A month later, when Amada joined, Akihiko started considering using the kid as a bribe instead. If he had avoided Takeba when she joined, so long ago, it was nothing on Amada—he heard her consoling the kid that Sanada-senpai was just kinda shy around kids (and girls), and he felt guilty enough that he started to make an effort.

He'd known Amada's name, of course, but that had been all. In person, the kid was a kid. But he was still grimly pleased that Mitsuru looked uneasy, too, when the underclassmen brought up Ken-kun's maturity. It was Koromaru's warming to the kid that made Akihiko really decide to give him a fair chance—he'd spent enough time watching Shinji pretend not to be an animal lover to absorb the sentiment that dogs were good judges of character.

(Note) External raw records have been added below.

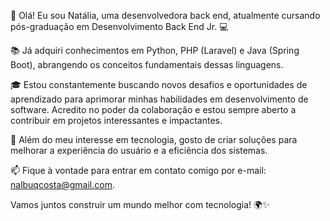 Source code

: 👋 Olá! Eu sou Natália, uma desenvolvedora back end, atualmente cursando pós-graduação em Desenvolvimento Back End Jr. 💻

📚 Já adquiri conhecimentos em Python, PHP (Laravel) e Java (Spring Boot), abrangendo os conceitos fundamentais dessas linguagens. 

🎓 Estou constantemente buscando novos desafios e oportunidades de aprendizado para aprimorar minhas habilidades em desenvolvimento de software. 
Acredito no poder da colaboração e estou sempre aberto a contribuir em projetos interessantes e impactantes.

🚀 Além do meu interesse em tecnologia, gosto de criar soluções para melhorar a experiência do usuário e a eficiência dos sistemas.

📫 Fique à vontade para entrar em contato comigo por e-mail: nalbuqcosta@gmail.com.

Vamos juntos construir um mundo melhor com tecnologia! 🌍✨
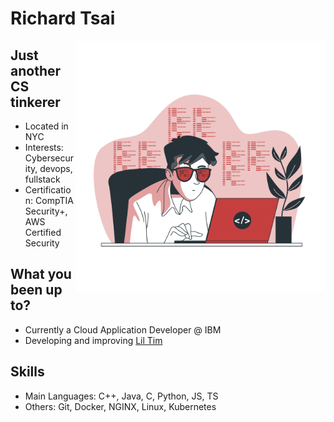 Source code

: # **Richard Tsai**

<img align="right" width="400" height="400" src="./img/coding.png">

## Just another CS tinkerer
 * Located in NYC
 * Interests: Cybersecurity, devops, fullstack
 * Certification: CompTIA Security+, AWS Certified Security  

## What you been up to?
 * Currently a Cloud Application Developer @ IBM
 * Developing and improving [Lil Tim](https://github.com/RichtXO/Lil-Tim)

## Skills
* Main Languages: C++, Java, C, Python, JS, TS
* Others: Git, Docker, NGINX, Linux, Kubernetes
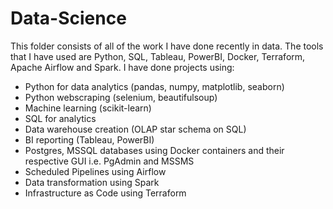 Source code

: # Data-Science
This folder consists of all of the work I have done recently in data. The tools that I have used are Python, SQL, Tableau, PowerBI, Docker, Terraform, Apache Airflow and Spark. I have done projects using:
- Python for data analytics (pandas, numpy, matplotlib, seaborn)
- Python webscraping (selenium, beautifulsoup)
- Machine learning (scikit-learn)
- SQL for analytics
- Data warehouse creation (OLAP star schema on SQL)
- BI reporting (Tableau, PowerBI)
- Postgres, MSSQL databases using Docker containers and their respective GUI i.e. PgAdmin and MSSMS
- Scheduled Pipelines using Airflow
- Data transformation using Spark
- Infrastructure as Code using Terraform
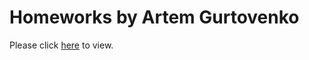 # Homeworks by Artem Gurtovenko

Please click [here](https://artemgurtovenko.github.io/04/)  to view. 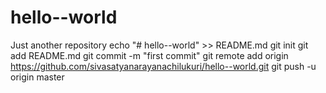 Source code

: # hello--world
Just another repository
echo "# hello--world" >> README.md
  git init
  git add README.md
  git commit -m "first commit"
  git remote add origin https://github.com/sivasatyanarayanachilukuri/hello--world.git
  git push -u origin master
  
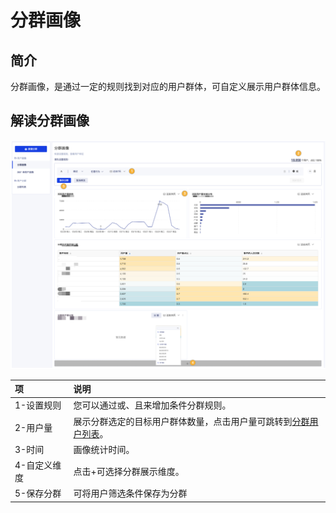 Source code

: # 分群画像

## 简介

分群画像，是通过一定的规则找到对应的用户群体，可自定义展示用户群体信息。

## 解读分群画像

![&#x5206;&#x7FA4;&#x753B;&#x50CF;](../../../.gitbook/assets/image%20%28112%29.png)

| 项 | 说明 |
| :--- | :--- |
| 1-设置规则 | 您可以通过或、且来增加条件分群规则。 |
| 2-用户量 | 展示分群选定的目标用户群体数量，点击用户量可跳转到[分群用户列表](segmentations-list.md)。 |
| 3-时间 | 画像统计时间。 |
| 4-自定义维度 | 点击+可选择分群展示维度。 |
| 5-保存分群 | 可将用户筛选条件保存为分群 |



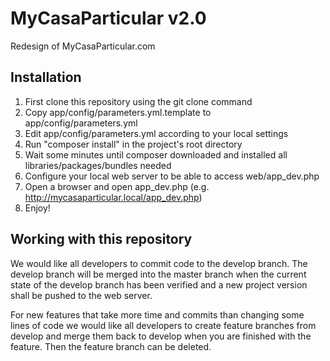 MyCasaParticular v2.0
=====================

Redesign of MyCasaParticular.com

Installation
------------

1. First clone this repository using the git clone command
2. Copy app/config/parameters.yml.template to app/config/parameters.yml
3. Edit app/config/parameters.yml according to your local settings
4. Run "composer install" in the project's root directory
5. Wait some minutes until composer downloaded and installed all libraries/packages/bundles needed
6. Configure your local web server to be able to access web/app_dev.php
7. Open a browser and open app_dev.php (e.g. http://mycasaparticular.local/app_dev.php)
8. Enjoy!

Working with this repository
----------------------------

We would like all developers to commit code to the develop branch. The develop branch will be merged into the master branch when the current state of the develop branch has been verified and a new project version shall be pushed to the web server.

For new features that take more time and commits than changing some lines of code we would like all developers to create feature branches from develop and merge them back to develop when you are finished with the feature. Then the feature branch can be deleted.
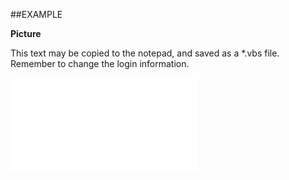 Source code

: 

##EXAMPLE

**Picture**

This text may be copied to the notepad, and saved as a *.vbs file. Remember to change the login information.

![](../../Examples/vbs/SOPerson.Picture.vbs.txt)





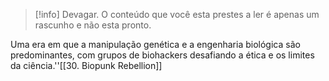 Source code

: >[!info] Devagar.
>O conteúdo que você esta prestes a ler é apenas um rascunho e não esta pronto.

Uma era em que a manipulação genética e a engenharia biológica são predominantes, com grupos de biohackers desafiando a ética e os limites da ciência.''[[30. Biopunk Rebellion]] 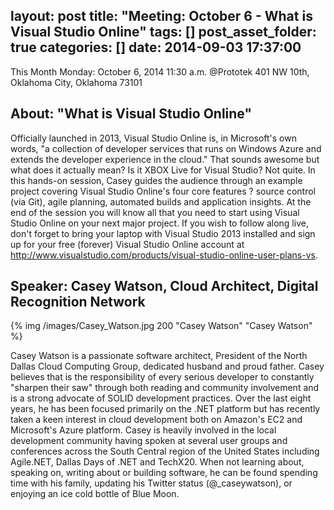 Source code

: layout: post
title: "Meeting: October 6 - What is Visual Studio Online"
tags: []
post_asset_folder: true
categories: []
date: 2014-09-03 17:37:00
---
This Month
Monday: October 6, 2014
11:30 a.m.
@Prototek
401 NW 10th,
Oklahoma City, Oklahoma
73101

About: "What is Visual Studio Online"
------------------------------------
Officially launched in 2013, Visual Studio Online is, in Microsoft's own words, "a collection of developer services that runs on Windows Azure and extends the developer experience in the cloud." That sounds awesome but what does it actually mean? Is it XBOX Live for Visual Studio? Not quite. In this hands-on session, Casey guides the audience through an example project covering Visual Studio Online's four core features ? source control (via Git), agile planning, automated builds and application insights. At the end of the session you will know all that you need to start using Visual Studio Online on your next major project. If you wish to follow along live, don't forget to bring your laptop with Visual Studio 2013 installed and sign up for your free (forever) Visual Studio Online account at http://www.visualstudio.com/products/visual-studio-online-user-plans-vs.

Speaker: Casey Watson, Cloud Architect, Digital Recognition Network
-------------------------------------------------------------------
{% img  /images/Casey_Watson.jpg 200 "Casey Watson" "Casey Watson" %}

Casey Watson is a passionate software architect, President of the North Dallas Cloud Computing Group, dedicated husband and proud father. Casey believes that is the responsibility of every serious developer to constantly "sharpen their saw" through both reading and community involvement and is a strong advocate of SOLID development practices. Over the last eight years, he has been focused primarily on the .NET platform but has recently taken a keen interest in cloud development both on Amazon's EC2 and Microsoft's Azure platform. Casey is heavily involved in the local development community having spoken at several user groups and conferences across the South Central region of the United States including Agile.NET, Dallas Days of .NET and TechX20. When not learning about, speaking on, writing about or building software, he can be found spending time with his family, updating his Twitter status (@_caseywatson), or enjoying an ice cold bottle of Blue Moon.
<!-- more --> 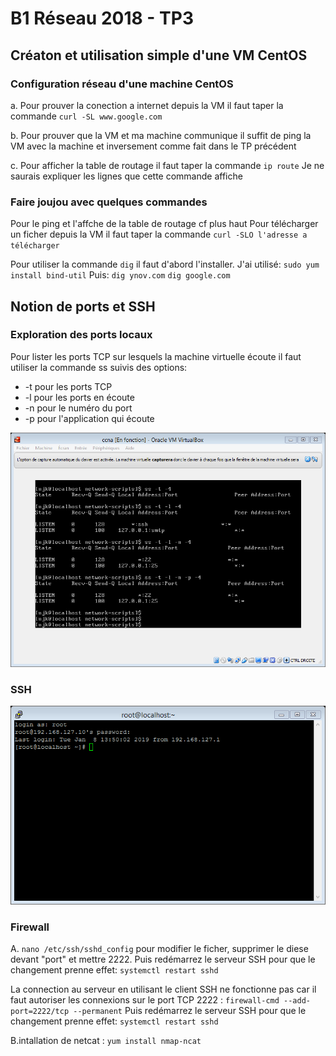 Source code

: # B1 Réseau 2018 - TP3

## Créaton et utilisation simple d'une VM CentOS

### Configuration réseau d'une machine CentOS

a. Pour prouver la conection a internet depuis la VM il faut taper la commande
  `curl -SL www.google.com`
  
b. Pour prouver que la VM et ma machine communique il suffit de ping la VM avec la machine et inversement comme fait dans le TP précédent 

c. Pour afficher la table de routage il faut taper la commande
   `ip route`
   Je ne saurais expliquer les lignes que cette commande affiche 
   
### Faire joujou avec quelques commandes 

Pour le ping et l'affche de la table de routage cf plus haut
Pour télécharger un ficher depuis la VM il faut taper la commande
  `curl -SLO l'adresse a télécharger`
  
Pour utiliser la commande `dig` il faut d'abord l'installer. 
J'ai utilisé:
`sudo yum install bind-util`
Puis:
`dig ynov.com`
`dig google.com`

## Notion de ports et SSH

### Exploration des ports locaux

Pour lister les ports TCP sur lesquels la machine virtuelle écoute il faut utiliser la commande ss suivis des options:
* -t pour les ports TCP
* -l pour les ports en écoute
* -n pour le numéro du port
* -p pour l'application qui écoute

![screen_Nmap](/Images/1.png)

### SSH

![screen_Nmap](/Images/2.png)

### Firewall

A. `nano /etc/ssh/sshd_config` pour modifier le ficher, supprimer le diese devant "port" et mettre 2222.
Puis redémarrez le serveur SSH pour que le changement prenne effet: `systemctl restart sshd`

La connection au serveur en utilisant le client SSH ne fonctionne pas car il faut autoriser les connexions sur le port TCP 2222 :
`firewall-cmd --add-port=2222/tcp --permanent`
Puis redémarrez le serveur SSH pour que le changement prenne effet: `systemctl restart sshd`

B.intallation de netcat : `yum install nmap-ncat`










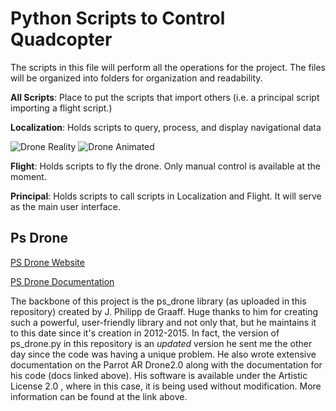 # Python Scripts to Control Quadcopter
The scripts in this file will perform all the operations for the project. The files will be organized into folders for organization and readability.

**All Scripts**:
Place to put the scripts that import others (i.e. a principal script importing a flight script.)

**Localization**:
Holds scripts to query, process, and display navigational data

![Drone Reality](https://github.com/cgreen18/Auburn-REU-on-UAVs/blob/master/Python/20190618_175119.gif)
![Drone Animated](https://github.com/cgreen18/Auburn-REU-on-UAVs/blob/master/Python/drone_attitude_animated.gif)

**Flight**:
Holds scripts to fly the drone. Only manual control is available at the moment.

**Principal**:
Holds scripts to call scripts in Localization and Flight. It will serve as the main user interface.

## Ps Drone
[PS Drone Website](http://www.playsheep.de/drone/index.html)

[PS Drone Documentation](https://sourceforge.net/projects/ps-drone/files/PS-Drone-Documentation.pdf/download)

The backbone of this project is the ps_drone library (as uploaded in this repository) created by J. Philipp de Graaff. Huge thanks to him for creating such a powerful, user-friendly library and not only that, but he maintains it to this date since it's creation in 2012-2015. In fact, the version of ps_drone.py in this repository is an *updated* version he sent me the other day since the code was having a unique problem. He also wrote extensive documentation on the Parrot AR Drone2.0 along with the documentation for his code (docs linked above). His software is available under the Artistic License 2.0 , where in this case, it is being used without modification. More information can be found at the link above.
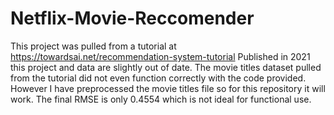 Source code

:# Netflix-Movie-Reccomender
This project was pulled from a tutorial at https://towardsai.net/recommendation-system-tutorial 
Published in 2021 this project and data are slightly out of date. 
The movie titles dataset pulled from the tutorial did not even function correctly with the code provided. However I have preprocessed the movie titles file so for this repository it will work.
The final RMSE is only 0.4554 which is not ideal for functional use.
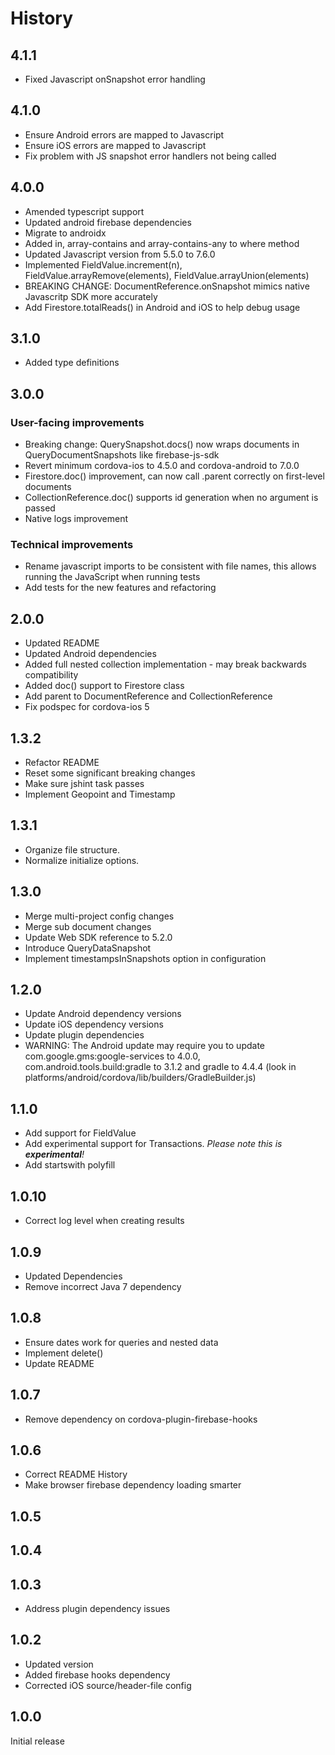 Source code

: # History
## 4.1.1
- Fixed Javascript onSnapshot error handling

## 4.1.0
- Ensure Android errors are mapped to Javascript
- Ensure iOS errors are mapped to Javascript
- Fix problem with JS snapshot error handlers not being called

## 4.0.0
- Amended typescript support
- Updated android firebase dependencies
- Migrate to androidx
- Added in, array-contains and array-contains-any to where method
- Updated Javascript version from 5.5.0 to 7.6.0
- Implemented FieldValue.increment(n), FieldValue.arrayRemove(elements), FieldValue.arrayUnion(elements)
- BREAKING CHANGE: DocumentReference.onSnapshot mimics native Javascritp SDK more accurately
- Add Firestore.totalReads() in Android and iOS to help debug usage

## 3.1.0
- Added type definitions

## 3.0.0
### User-facing improvements
- Breaking change: QuerySnapshot.docs() now wraps documents in QueryDocumentSnapshots like firebase-js-sdk
- Revert minimum cordova-ios to 4.5.0 and cordova-android to 7.0.0
- Firestore.doc() improvement, can now call .parent correctly on first-level documents
- CollectionReference.doc() supports id generation when no argument is passed
- Native logs improvement

### Technical improvements
- Rename javascript imports to be consistent with file names, this allows running
  the JavaScript when running tests
- Add tests for the new features and refactoring

## 2.0.0
- Updated README
- Updated Android dependencies
- Added full nested collection implementation - may break backwards compatibility
- Added doc() support to Firestore class
- Add parent to DocumentReference and CollectionReference
- Fix podspec for cordova-ios 5

## 1.3.2
- Refactor README
- Reset some significant breaking changes
- Make sure jshint task passes
- Implement Geopoint and Timestamp

## 1.3.1
- Organize file structure.
- Normalize initialize options.

## 1.3.0
- Merge multi-project config changes
- Merge sub document changes
- Update Web SDK reference to 5.2.0
- Introduce QueryDataSnapshot
- Implement timestampsInSnapshots option in configuration

## 1.2.0
- Update Android dependency versions
- Update iOS dependency versions
- Update plugin dependencies
- WARNING: The Android update may require you to update com.google.gms:google-services to 4.0.0, com.android.tools.build:gradle to 3.1.2 and gradle to 4.4.4 (look in platforms/android/cordova/lib/builders/GradleBuilder.js)

## 1.1.0
- Add support for FieldValue
- Add experimental support for Transactions. _Please note this is **experimental**!_
- Add startswith polyfill

## 1.0.10
- Correct log level when creating results

## 1.0.9
- Updated Dependencies
- Remove incorrect Java 7 dependency

## 1.0.8
- Ensure dates work for queries and nested data
- Implement delete()
- Update README

## 1.0.7
- Remove dependency on cordova-plugin-firebase-hooks

## 1.0.6
- Correct README History
- Make browser firebase dependency loading smarter

## 1.0.5
## 1.0.4
## 1.0.3
- Address plugin dependency issues

## 1.0.2
- Updated version
- Added firebase hooks dependency
- Corrected iOS source/header-file config

## 1.0.0
Initial release

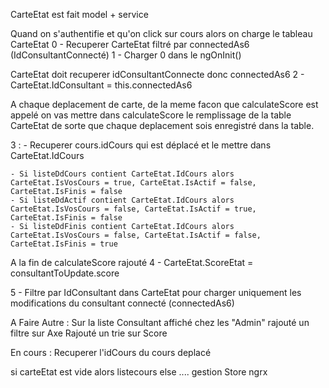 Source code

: CarteEtat est fait model + service

Quand on s'authentifie et qu'on click sur cours alors on charge le tableau CarteEtat
0 - Recuperer CarteEtat filtré par connectedAs6 (IdConsultantConnecté)
1 - Charger 0 dans le ngOnInit()

CarteEtat doit recuperer idConsultantConnecte donc connectedAs6
2 - CarteEtat.IdConsultant = this.connectedAs6

A chaque deplacement de carte, de la meme facon que calculateScore est appelé on vas mettre dans calculateScore
le remplissage de la table CarteEtat de sorte que chaque deplacement sois enregistré dans la table. 

3 :
    - Recuperer cours.idCours qui est déplacé et le mettre dans CarteEtat.IdCours

    - Si listeDdCours contient CarteEtat.IdCours alors CarteEtat.IsVosCours = true, CarteEtat.IsActif = false, CarteEtat.IsFinis = false
    - Si listeDdActif contient CarteEtat.IdCours alors CarteEtat.IsVosCours = false, CarteEtat.IsActif = true, CarteEtat.IsFinis = false
    - Si listeDdFinis contient CarteEtat.IdCours alors CarteEtat.IsVosCours = false, CarteEtat.IsActif = false, CarteEtat.IsFinis = true

A la fin de calculateScore rajouté 
4 - CarteEtat.ScoreEtat = consultantToUpdate.score



5 - Filtre par IdConsultant dans CarteEtat pour charger uniquement les modifications du consultant connecté (connectedAs6)



A Faire Autre :
Sur la liste Consultant affiché chez les "Admin" rajouté un filtre sur Axe
Rajouté un trie sur Score

En cours : 
Recuperer l'idCours du cours deplacé 



si carteEtat est vide alors listecours
else ....
gestion Store ngrx
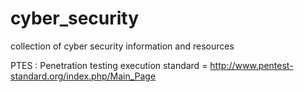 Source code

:# cyber_security
collection of cyber security information and resources



PTES : Penetration testing execution standard = http://www.pentest-standard.org/index.php/Main_Page


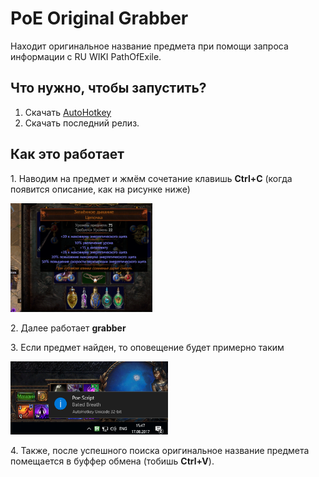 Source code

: ﻿# PoE Original Grabber
Находит оригинальное название предмета при помощи запроса информации с RU WIKI PathOfExile.
<h2>Что нужно, чтобы запустить?</h2>
<ol type="1">
  <li>Скачать <a href="https://autohotkey.com/">AutoHotkey</a></li>
<li>Скачать последний релиз.</li>
</ol>
<h2>Как это работает</h2>
<p>1. Наводим на предмет и жмём сочетание клавишь <b>Ctrl+C</b> (когда появится описание, как на рисунке ниже) </p>
<img src="https://github.com/hiop/poegrabber/blob/master/img/ctrlc.PNG" height="45%" width="45%" >
<p>2. Далее работает <b>grabber</b></p>
<p>3. Если предмет найден, то оповещение будет примерно таким</p>
<img src="https://github.com/hiop/poegrabber/blob/master/img/popup.PNG" height="50%" width="50%" >
<p>4. Также, после успешного поиска оригинальное название предмета помещается в буффер обмена (тобишь <b>Ctrl+V</b>).</p>
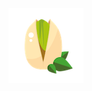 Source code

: <p align="center">
  <img src="https://raw.githubusercontent.com/wanting221/wanting221/main/Pistachio-ECR20-Token/pistachio.png">
</p>

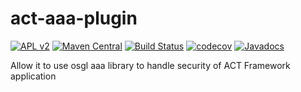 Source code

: # act-aaa-plugin

[![APL v2](https://img.shields.io/badge/license-Apache%202-blue.svg)](http://www.apache.org/licenses/LICENSE-2.0.html) 
[![Maven Central](https://img.shields.io/maven-central/v/org.actframework/act-aaa.svg)](http://search.maven.org/#search%7Cga%7C1%7Ca%3A%22act-aaa%22)
[![Build Status](https://travis-ci.org/actframework/act-aaa-plugin.svg?branch=master)](https://travis-ci.org/actframework/act-aaa-plugin)
[![codecov](https://codecov.io/gh/actframework/act-aaa-plugin/branch/master/graph/badge.svg)](https://codecov.io/gh/actframework/act-aaa-plugin)
[![Javadocs](http://www.javadoc.io/badge/org.actframework/act-aaa.svg?color=blue)](http://www.javadoc.io/doc/org.actframework/act-aaa)


Allow it to use osgl aaa library to handle security of ACT Framework application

The three of them went on a walk in early September, right after Amada officially joined, Koromaru the only one without ulterior motives, without guilt to hide. "Why did you ask to join SEES?"

Amada took a deep breath. "It's the right thing to do. If I have this power, I should use it. Mom would want me to." One reason leads smooth into the other, but each sentence feels disjointed from the others. Koromaru, tail wagging, barks at something and runs ahead.

"How did your mom die?" Akihiko tries to sound like he doesn't know.

"In an accident." So does Amada.


one.

"Amada Ken has joined SEES," he says to Shinji.